* PROVIDED DATA
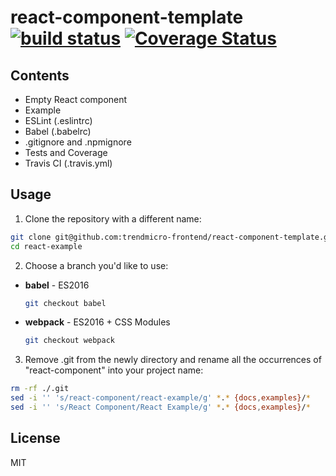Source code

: # react-component-template [![build status](https://travis-ci.org/trendmicro-frontend/react-component-template.svg?branch=master)](https://travis-ci.org/trendmicro-frontend/react-component-template) [![Coverage Status](https://coveralls.io/repos/github/trendmicro-frontend/react-component-template/badge.svg?branch=master)](https://coveralls.io/github/trendmicro-frontend/react-component-template?branch=master)

## Contents

- Empty React component
- Example
- ESLint (.eslintrc)
- Babel (.babelrc)
- .gitignore and .npmignore
- Tests and Coverage
- Travis CI (.travis.yml)

## Usage

1. Clone the repository with a different name:
  ```sh
  git clone git@github.com:trendmicro-frontend/react-component-template.git react-example
  cd react-example
  ```

2. Choose a branch you'd like to use:
 
 * <b>babel</b> - ES2016
   ```sh
   git checkout babel
   ```
 
 * <b>webpack</b> - ES2016 + CSS Modules
   ```sh
   git checkout webpack
   ```

3. Remove .git from the newly directory and rename all the occurrences of "react-component" into your project name:
  ```sh
  rm -rf ./.git
  sed -i '' 's/react-component/react-example/g' *.* {docs,examples}/*
  sed -i '' 's/React Component/React Example/g' *.* {docs,examples}/*
  ```

## License

MIT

* PROBLEM STATEMENT
Where does "name" appear in the records above? Copy every line that has it.

* ANSWER SECTION
1. Clone the repository with a different name:
3. Remove .git from the newly directory and rename all the occurrences of "react-component" into your project name:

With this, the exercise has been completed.